> [Exercise goal]
Using the data that follows, report how many lines include "устройства"; output no other text.

> [Dataset items]

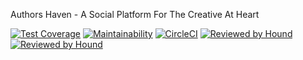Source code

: Authors Haven - A Social Platform For The Creative At Heart

[![Test Coverage](https://api.codeclimate.com/v1/badges/296553ecc917ef3b79c3/test_coverage)](https://codeclimate.com/github/andela/ah-jawans-frontend/test_coverage)
[![Maintainability](https://api.codeclimate.com/v1/badges/296553ecc917ef3b79c3/maintainability)](https://codeclimate.com/github/andela/ah-jawans-frontend/maintainability)
[![CircleCI](https://circleci.com/gh/andela/ah-jawans-frontend.svg?style=svg)](https://circleci.com/gh/andela/ah-jawans-frontend)
[![Reviewed by Hound](https://img.shields.io/badge/Reviewed_by-Hound-8E64B0.svg)](https://houndci.com)
[![Reviewed by Hound](https://img.shields.io/github/issues/andela/ah-jawans-backend.svg?style=flat-square)](https://houndci.com)
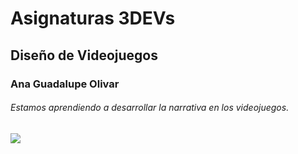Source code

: # Asignaturas 3DEVs

## Diseño de Videojuegos
### Ana Guadalupe Olivar
###### Estamos aprendiendo a desarrollar la narrativa en los videojuegos.

![](assets/diseño.jpg)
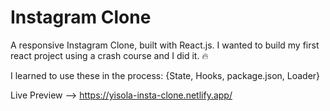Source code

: # Instagram Clone
A responsive Instagram Clone, built with React.js.
I wanted to build my first react project using a crash course and I did it. :fire: 

I learned to use these in the process:
{State, Hooks, package.json, Loader}

Live Preview --> https://yisola-insta-clone.netlify.app/

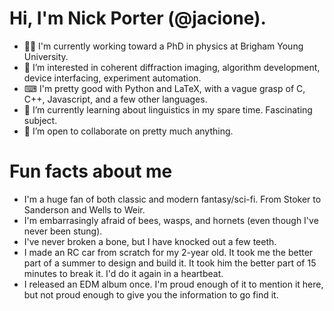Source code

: # Hi, I'm Nick Porter (@jacione). 
- 👨‍🎓 I'm currently working toward a PhD in physics at Brigham Young University. 
- 👀 I’m interested in coherent diffraction imaging, algorithm development, device interfacing, experiment automation.
- ⌨ I'm pretty good with Python and LaTeX, with a vague grasp of C, C++, Javascript, and a few other languages.
- 🌱 I’m currently learning about linguistics in my spare time. Fascinating subject.
- 💞️ I’m open to collaborate on pretty much anything.

# Fun facts about me
- I'm a huge fan of both classic and modern fantasy/sci-fi. From Stoker to Sanderson and Wells to Weir.
- I'm embarrasingly afraid of bees, wasps, and hornets (even though I've never been stung).
- I've never broken a bone, but I have knocked out a few teeth.
- I made an RC car from scratch for my 2-year old. It took me the better part of a summer to design and build it. It took him the better part of 15 minutes to break it. I'd do it again in a heartbeat.
- I released an EDM album once. I'm proud enough of it to mention it here, but not proud enough to give you the information to go find it.

<!---
jacione/jacione is a ✨ special ✨ repository because its `README.md` (this file) appears on your GitHub profile.
You can click the Preview link to take a look at your changes.
--->
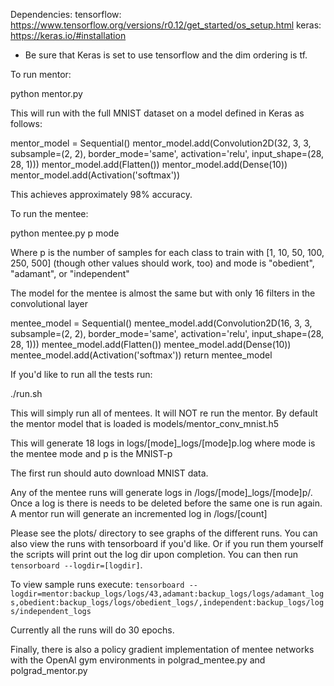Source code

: Dependencies:
  tensorflow: https://www.tensorflow.org/versions/r0.12/get_started/os_setup.html
  keras: https://keras.io/#installation
  * Be sure that Keras is set to use tensorflow and the dim ordering is tf.

  
To run mentor:

  python mentor.py

  This will run with the full MNIST dataset on a model defined in Keras as follows:

  mentor_model = Sequential()
  mentor_model.add(Convolution2D(32, 3, 3, subsample=(2, 2), border_mode='same', activation='relu', input_shape=(28, 28, 1)))
  mentor_model.add(Flatten())
  mentor_model.add(Dense(10))
  mentor_model.add(Activation('softmax'))

  This achieves approximately 98% accuracy.


To run the mentee:

  python mentee.py p mode

  Where p is the number of samples for each class to train with [1, 10, 50, 100, 250, 500]
    (though other values should work, too) and mode is "obedient", "adamant", or "independent"

  The model for the mentee is almost the same but with only 16 filters in the convolutional layer

  mentee_model = Sequential()
  mentee_model.add(Convolution2D(16, 3, 3, subsample=(2, 2), border_mode='same', activation='relu', input_shape=(28, 28, 1)))
  mentee_model.add(Flatten())
  mentee_model.add(Dense(10))
  mentee_model.add(Activation('softmax'))
  return mentee_model


If you'd like to run all the tests run:

  ./run.sh

  This will simply run all of mentees. It will NOT re run the mentor. By default the mentor model that is loaded is
  models/mentor_conv_mnist.h5

  This will generate 18 logs in logs/[mode]_logs/[mode]p.log where mode is the mentee mode and p is the MNIST-p


The first run should auto download MNIST data.

Any of the mentee runs will generate logs in /logs/[mode]_logs/[mode]p/. Once a log is there is needs to be deleted before the same one is run again.
A mentor run will generate an incremented log in /logs/[count]

Please see the plots/ directory to see graphs of the different runs. You can also view the runs with tensorboard if you'd like. Or if
you run them yourself the scripts will print out the log dir upon completion. You can then run `tensorboard --logdir=[logdir]`.

To view sample runs execute:
  `tensorboard --logdir=mentor:backup_logs/logs/43,adamant:backup_logs/logs/adamant_logs,obedient:backup_logs/logs/obedient_logs/,independent:backup_logs/logs/independent_logs`

Currently all the runs will do 30 epochs.

Finally, there is also a policy gradient implementation of mentee networks with the OpenAI gym environments in polgrad_mentee.py and polgrad_mentor.py
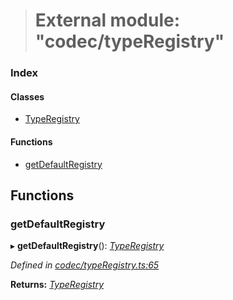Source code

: > # External module: "codec/typeRegistry"

### Index

#### Classes

* [TypeRegistry](../classes/_codec_typeregistry_.typeregistry.md)

#### Functions

* [getDefaultRegistry](_codec_typeregistry_.md#getdefaultregistry)

## Functions

###  getDefaultRegistry

▸ **getDefaultRegistry**(): *[TypeRegistry](../classes/_codec_typeregistry_.typeregistry.md)*

*Defined in [codec/typeRegistry.ts:65](https://github.com/polkadot-js/api/blob/1393c8c/packages/types/src/codec/typeRegistry.ts#L65)*

**Returns:** *[TypeRegistry](../classes/_codec_typeregistry_.typeregistry.md)*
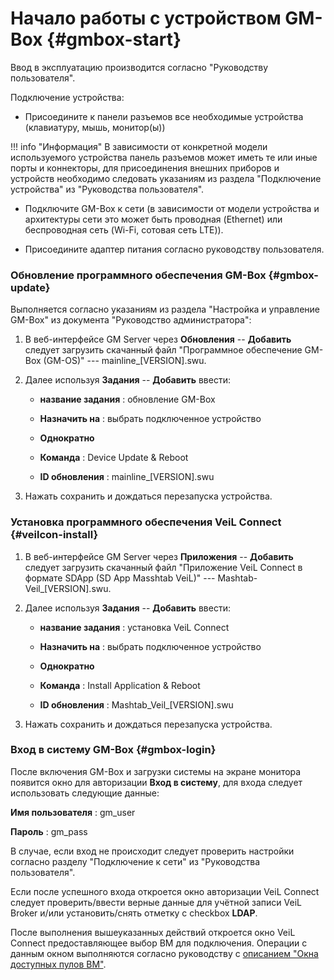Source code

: # Начало работы с устройством GM-Box {#gmbox-start}

Ввод в эксплуатацию производится согласно "Руководству пользователя".

Подключение устройства:

- Присоедините к панели разъемов все необходимые устройства (клавиатуру, мышь, монитор(ы))

!!! info "Информация"
        В зависимости от конкретной модели используемого устройства панель разъемов может иметь те или иные порты и коннекторы, для присоединения внешних приборов и устройств необходимо следовать указаниям из раздела "Подключение устройства" из "Руководства пользователя".

- Подключите GM-Box к сети (в зависимости от модели устройства и архитектуры сети это может быть проводная (Ethernet) или беспроводная сеть (Wi-Fi, сотовая сеть LTE)).

- Присоедините адаптер питания согласно руководству пользователя.

### Обновление программного обеспечения GM-Box {#gmbox-update}

Выполняется согласно указаниям из раздела "Настройка и управление GM-Box" из документа "Руководство администратора":

1. В веб-интерфейсе GM Server через **Обновления** -- **Добавить** следует загрузить скачанный файл "Программное обеспечение GM-Box (GM-OS)" --- mainline_[VERSION].swu.

1. Далее используя **Задания** -- **Добавить** ввести:

    - **название задания** : обновление GM-Box

    - **Назначить на** : выбрать подключенное устройство

    - **Однократно**

    - **Команда** : Device Update & Reboot

    - **ID обновления** : mainline_[VERSION].swu

1. Нажать сохранить и дождаться перезапуска устройства.

### Установка программного обеспечения VeiL Connect {#veilcon-install}

1. В веб-интерфейсе GM Server через **Приложения** -- **Добавить** следует загрузить скачанный файл "Приложение VeiL Connect в формате SDApp (SD App Masshtab VeiL)" --- Mashtab-Veil_[VERSION].swu.

1. Далее используя **Задания** -- **Добавить** ввести:

    - **название задания** : установка VeiL Connect

    - **Назначить на** : выбрать подключенное устройство

    - **Однократно**

    - **Команда** : Install Application & Reboot

    - **ID обновления** : Mashtab_Veil_[VERSION].swu

1. Нажать сохранить и дождаться перезапуска устройства.

### Вход в систему GM-Box {#gmbox-login}

После включения GM-Box и загрузки системы на экране монитора появится окно для авторизации **Вход в систему**, для входа следует использовать следующие данные:

**Имя пользователя** : gm_user

**Пароль** : gm_pass

В случае, если вход не происходит следует проверить настройки согласно разделу "Подключение к сети" из "Руководства пользователя".

Если после успешного входа откроется окно авторизации VeiL Connect следует проверить/ввести верные данные для учётной записи VeiL Broker и/или установить/снять отметку с checkbox **LDAP**.

После выполнения вышеуказанных действий откроется окно VeiL Connect предоставляющее выбор ВМ для подключения. Операции с данным окном выполняются согласно руководству с [описанием "Окна доступных пулов ВМ"](https://veil.mashtab.org/vdi-docs/connect/operator_guide/pools/).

> [Response]
6